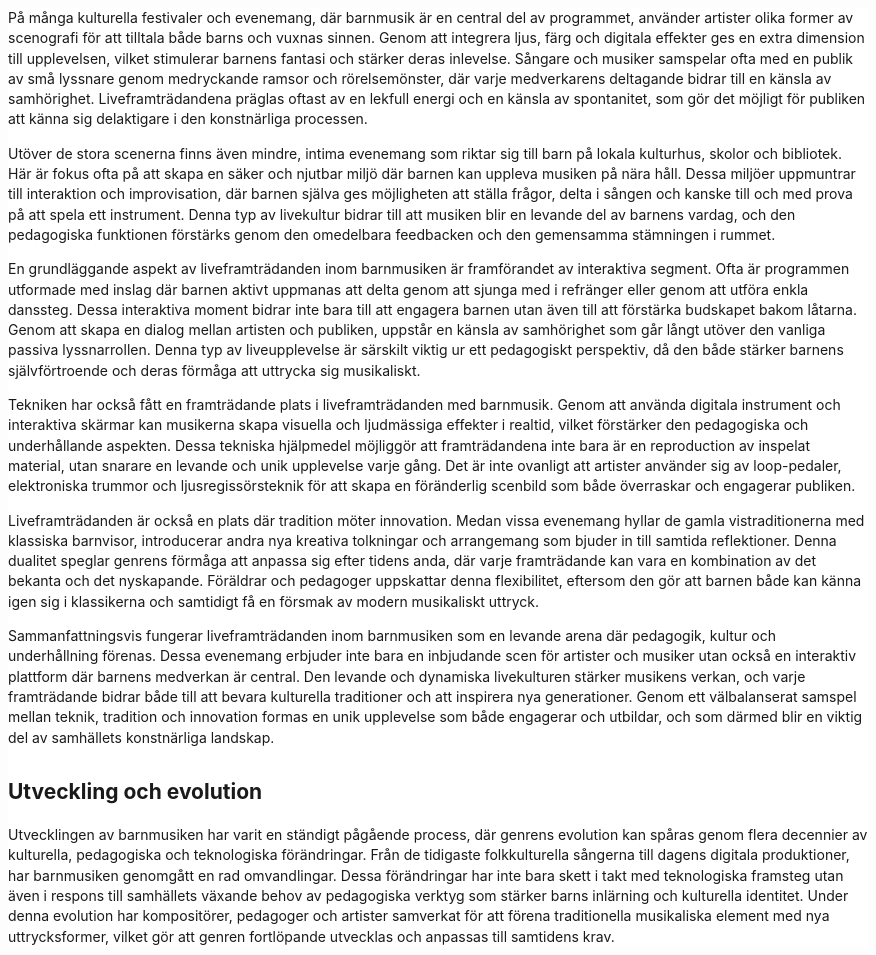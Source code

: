 På många kulturella festivaler och evenemang, där barnmusik är en central del av programmet, använder artister olika former av scenografi för att tilltala både barns och vuxnas sinnen. Genom att integrera ljus, färg och digitala effekter ges en extra dimension till upplevelsen, vilket stimulerar barnens fantasi och stärker deras inlevelse. Sångare och musiker samspelar ofta med en publik av små lyssnare genom medryckande ramsor och rörelsemönster, där varje medverkarens deltagande bidrar till en känsla av samhörighet. Liveframträdandena präglas oftast av en lekfull energi och en känsla av spontanitet, som gör det möjligt för publiken att känna sig delaktigare i den konstnärliga processen.

Utöver de stora scenerna finns även mindre, intima evenemang som riktar sig till barn på lokala kulturhus, skolor och bibliotek. Här är fokus ofta på att skapa en säker och njutbar miljö där barnen kan uppleva musiken på nära håll. Dessa miljöer uppmuntrar till interaktion och improvisation, där barnen själva ges möjligheten att ställa frågor, delta i sången och kanske till och med prova på att spela ett instrument. Denna typ av livekultur bidrar till att musiken blir en levande del av barnens vardag, och den pedagogiska funktionen förstärks genom den omedelbara feedbacken och den gemensamma stämningen i rummet.

En grundläggande aspekt av liveframträdanden inom barnmusiken är framförandet av interaktiva segment. Ofta är programmen utformade med inslag där barnen aktivt uppmanas att delta genom att sjunga med i refränger eller genom att utföra enkla danssteg. Dessa interaktiva moment bidrar inte bara till att engagera barnen utan även till att förstärka budskapet bakom låtarna. Genom att skapa en dialog mellan artisten och publiken, uppstår en känsla av samhörighet som går långt utöver den vanliga passiva lyssnarrollen. Denna typ av liveupplevelse är särskilt viktig ur ett pedagogiskt perspektiv, då den både stärker barnens självförtroende och deras förmåga att uttrycka sig musikaliskt.

Tekniken har också fått en framträdande plats i liveframträdanden med barnmusik. Genom att använda digitala instrument och interaktiva skärmar kan musikerna skapa visuella och ljudmässiga effekter i realtid, vilket förstärker den pedagogiska och underhållande aspekten. Dessa tekniska hjälpmedel möjliggör att framträdandena inte bara är en reproduction av inspelat material, utan snarare en levande och unik upplevelse varje gång. Det är inte ovanligt att artister använder sig av loop-pedaler, elektroniska trummor och ljusregissörsteknik för att skapa en föränderlig scenbild som både överraskar och engagerar publiken.

Liveframträdanden är också en plats där tradition möter innovation. Medan vissa evenemang hyllar de gamla vistraditionerna med klassiska barnvisor, introducerar andra nya kreativa tolkningar och arrangemang som bjuder in till samtida reflektioner. Denna dualitet speglar genrens förmåga att anpassa sig efter tidens anda, där varje framträdande kan vara en kombination av det bekanta och det nyskapande. Föräldrar och pedagoger uppskattar denna flexibilitet, eftersom den gör att barnen både kan känna igen sig i klassikerna och samtidigt få en försmak av modern musikaliskt uttryck.

Sammanfattningsvis fungerar liveframträdanden inom barnmusiken som en levande arena där pedagogik, kultur och underhållning förenas. Dessa evenemang erbjuder inte bara en inbjudande scen för artister och musiker utan också en interaktiv plattform där barnens medverkan är central. Den levande och dynamiska livekulturen stärker musikens verkan, och varje framträdande bidrar både till att bevara kulturella traditioner och att inspirera nya generationer. Genom ett välbalanserat samspel mellan teknik, tradition och innovation formas en unik upplevelse som både engagerar och utbildar, och som därmed blir en viktig del av samhällets konstnärliga landskap.

## Utveckling och evolution

Utvecklingen av barnmusiken har varit en ständigt pågående process, där genrens evolution kan spåras genom flera decennier av kulturella, pedagogiska och teknologiska förändringar. Från de tidigaste folkkulturella sångerna till dagens digitala produktioner, har barnmusiken genomgått en rad omvandlingar. Dessa förändringar har inte bara skett i takt med teknologiska framsteg utan även i respons till samhällets växande behov av pedagogiska verktyg som stärker barns inlärning och kulturella identitet. Under denna evolution har kompositörer, pedagoger och artister samverkat för att förena traditionella musikaliska element med nya uttrycksformer, vilket gör att genren fortlöpande utvecklas och anpassas till samtidens krav.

- - -

WHAT THIS TASK INVOLVES
With images excluded, write the records above out again exactly.

SOLVED PROBLEM
Source code

: På många kulturella festivaler och evenemang, där barnmusik är en central del av programmet, använder artister olika former av scenografi för att tilltala både barns och vuxnas sinnen. Genom att integrera ljus, färg och digitala effekter ges en extra dimension till upplevelsen, vilket stimulerar barnens fantasi och stärker deras inlevelse. Sångare och musiker samspelar ofta med en publik av små lyssnare genom medryckande ramsor och rörelsemönster, där varje medverkarens deltagande bidrar till en känsla av samhörighet. Liveframträdandena präglas oftast av en lekfull energi och en känsla av spontanitet, som gör det möjligt för publiken att känna sig delaktigare i den konstnärliga processen.

Utöver de stora scenerna finns även mindre, intima evenemang som riktar sig till barn på lokala kulturhus, skolor och bibliotek. Här är fokus ofta på att skapa en säker och njutbar miljö där barnen kan uppleva musiken på nära håll. Dessa miljöer uppmuntrar till interaktion och improvisation, där barnen själva ges möjligheten att ställa frågor, delta i sången och kanske till och med prova på att spela ett instrument. Denna typ av livekultur bidrar till att musiken blir en levande del av barnens vardag, och den pedagogiska funktionen förstärks genom den omedelbara feedbacken och den gemensamma stämningen i rummet.

En grundläggande aspekt av liveframträdanden inom barnmusiken är framförandet av interaktiva segment. Ofta är programmen utformade med inslag där barnen aktivt uppmanas att delta genom att sjunga med i refränger eller genom att utföra enkla danssteg. Dessa interaktiva moment bidrar inte bara till att engagera barnen utan även till att förstärka budskapet bakom låtarna. Genom att skapa en dialog mellan artisten och publiken, uppstår en känsla av samhörighet som går långt utöver den vanliga passiva lyssnarrollen. Denna typ av liveupplevelse är särskilt viktig ur ett pedagogiskt perspektiv, då den både stärker barnens självförtroende och deras förmåga att uttrycka sig musikaliskt.

Tekniken har också fått en framträdande plats i liveframträdanden med barnmusik. Genom att använda digitala instrument och interaktiva skärmar kan musikerna skapa visuella och ljudmässiga effekter i realtid, vilket förstärker den pedagogiska och underhållande aspekten. Dessa tekniska hjälpmedel möjliggör att framträdandena inte bara är en reproduction av inspelat material, utan snarare en levande och unik upplevelse varje gång. Det är inte ovanligt att artister använder sig av loop-pedaler, elektroniska trummor och ljusregissörsteknik för att skapa en föränderlig scenbild som både överraskar och engagerar publiken.

Liveframträdanden är också en plats där tradition möter innovation. Medan vissa evenemang hyllar de gamla vistraditionerna med klassiska barnvisor, introducerar andra nya kreativa tolkningar och arrangemang som bjuder in till samtida reflektioner. Denna dualitet speglar genrens förmåga att anpassa sig efter tidens anda, där varje framträdande kan vara en kombination av det bekanta och det nyskapande. Föräldrar och pedagoger uppskattar denna flexibilitet, eftersom den gör att barnen både kan känna igen sig i klassikerna och samtidigt få en försmak av modern musikaliskt uttryck.

Sammanfattningsvis fungerar liveframträdanden inom barnmusiken som en levande arena där pedagogik, kultur och underhållning förenas. Dessa evenemang erbjuder inte bara en inbjudande scen för artister och musiker utan också en interaktiv plattform där barnens medverkan är central. Den levande och dynamiska livekulturen stärker musikens verkan, och varje framträdande bidrar både till att bevara kulturella traditioner och att inspirera nya generationer. Genom ett välbalanserat samspel mellan teknik, tradition och innovation formas en unik upplevelse som både engagerar och utbildar, och som därmed blir en viktig del av samhällets konstnärliga landskap.

## Utveckling och evolution

Utvecklingen av barnmusiken har varit en ständigt pågående process, där genrens evolution kan spåras genom flera decennier av kulturella, pedagogiska och teknologiska förändringar. Från de tidigaste folkkulturella sångerna till dagens digitala produktioner, har barnmusiken genomgått en rad omvandlingar. Dessa förändringar har inte bara skett i takt med teknologiska framsteg utan även i respons till samhällets växande behov av pedagogiska verktyg som stärker barns inlärning och kulturella identitet. Under denna evolution har kompositörer, pedagoger och artister samverkat för att förena traditionella musikaliska element med nya uttrycksformer, vilket gör att genren fortlöpande utvecklas och anpassas till samtidens krav.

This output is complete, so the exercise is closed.